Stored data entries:
-- Opening Marker --

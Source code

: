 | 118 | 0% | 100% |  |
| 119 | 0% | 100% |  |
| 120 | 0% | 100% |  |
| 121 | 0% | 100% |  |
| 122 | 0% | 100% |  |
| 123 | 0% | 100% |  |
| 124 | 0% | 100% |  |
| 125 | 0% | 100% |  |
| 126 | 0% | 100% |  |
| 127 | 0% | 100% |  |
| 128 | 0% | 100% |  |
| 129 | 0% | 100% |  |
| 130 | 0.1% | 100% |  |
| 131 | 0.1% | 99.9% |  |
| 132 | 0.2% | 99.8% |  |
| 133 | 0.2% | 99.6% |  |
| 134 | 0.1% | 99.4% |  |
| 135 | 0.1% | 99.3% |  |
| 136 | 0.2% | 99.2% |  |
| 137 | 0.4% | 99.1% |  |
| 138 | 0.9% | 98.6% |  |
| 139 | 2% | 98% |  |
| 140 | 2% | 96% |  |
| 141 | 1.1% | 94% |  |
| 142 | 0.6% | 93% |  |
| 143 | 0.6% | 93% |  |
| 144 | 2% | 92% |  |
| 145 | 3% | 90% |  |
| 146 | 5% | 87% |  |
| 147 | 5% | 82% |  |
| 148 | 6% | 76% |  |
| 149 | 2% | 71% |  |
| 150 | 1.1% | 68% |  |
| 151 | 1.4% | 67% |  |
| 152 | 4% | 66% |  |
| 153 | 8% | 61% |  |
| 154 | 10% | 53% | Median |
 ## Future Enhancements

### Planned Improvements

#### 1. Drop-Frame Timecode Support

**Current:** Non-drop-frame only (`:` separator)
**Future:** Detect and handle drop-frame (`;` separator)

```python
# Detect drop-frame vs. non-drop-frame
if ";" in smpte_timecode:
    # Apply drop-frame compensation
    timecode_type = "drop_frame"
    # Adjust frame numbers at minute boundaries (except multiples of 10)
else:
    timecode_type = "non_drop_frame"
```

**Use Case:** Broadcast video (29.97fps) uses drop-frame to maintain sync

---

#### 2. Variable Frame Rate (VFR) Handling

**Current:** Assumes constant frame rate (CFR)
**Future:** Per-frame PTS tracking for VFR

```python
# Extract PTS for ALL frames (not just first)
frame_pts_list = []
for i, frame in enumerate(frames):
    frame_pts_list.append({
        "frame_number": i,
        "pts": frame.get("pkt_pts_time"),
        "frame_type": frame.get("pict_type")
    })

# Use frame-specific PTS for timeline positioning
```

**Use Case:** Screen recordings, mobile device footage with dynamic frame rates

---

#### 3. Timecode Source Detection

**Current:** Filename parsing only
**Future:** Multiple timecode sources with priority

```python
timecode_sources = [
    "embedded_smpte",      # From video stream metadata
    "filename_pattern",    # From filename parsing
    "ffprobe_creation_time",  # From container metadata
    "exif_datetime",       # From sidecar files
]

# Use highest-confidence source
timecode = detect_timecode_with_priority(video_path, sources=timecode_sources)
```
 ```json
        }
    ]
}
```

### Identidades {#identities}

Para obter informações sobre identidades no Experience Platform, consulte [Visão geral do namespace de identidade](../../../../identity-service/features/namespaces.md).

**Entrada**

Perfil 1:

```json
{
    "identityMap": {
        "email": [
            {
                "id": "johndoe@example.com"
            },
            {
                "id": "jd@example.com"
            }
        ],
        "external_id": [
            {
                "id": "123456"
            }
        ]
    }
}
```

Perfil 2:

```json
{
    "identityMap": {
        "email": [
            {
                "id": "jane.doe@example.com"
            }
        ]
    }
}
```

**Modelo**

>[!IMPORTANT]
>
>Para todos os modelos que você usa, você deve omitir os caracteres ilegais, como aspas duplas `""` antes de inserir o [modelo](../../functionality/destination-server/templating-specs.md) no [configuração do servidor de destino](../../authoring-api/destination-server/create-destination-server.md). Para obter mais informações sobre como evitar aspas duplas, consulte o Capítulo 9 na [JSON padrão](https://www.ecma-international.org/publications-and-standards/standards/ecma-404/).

-- Closing Marker --

— Task directions —
Show the lines in the entries above that include the string "Current".

— Output —
**Current:** Non-drop-frame only (`:` separator)
**Current:** Assumes constant frame rate (CFR)
**Current:** Filename parsing only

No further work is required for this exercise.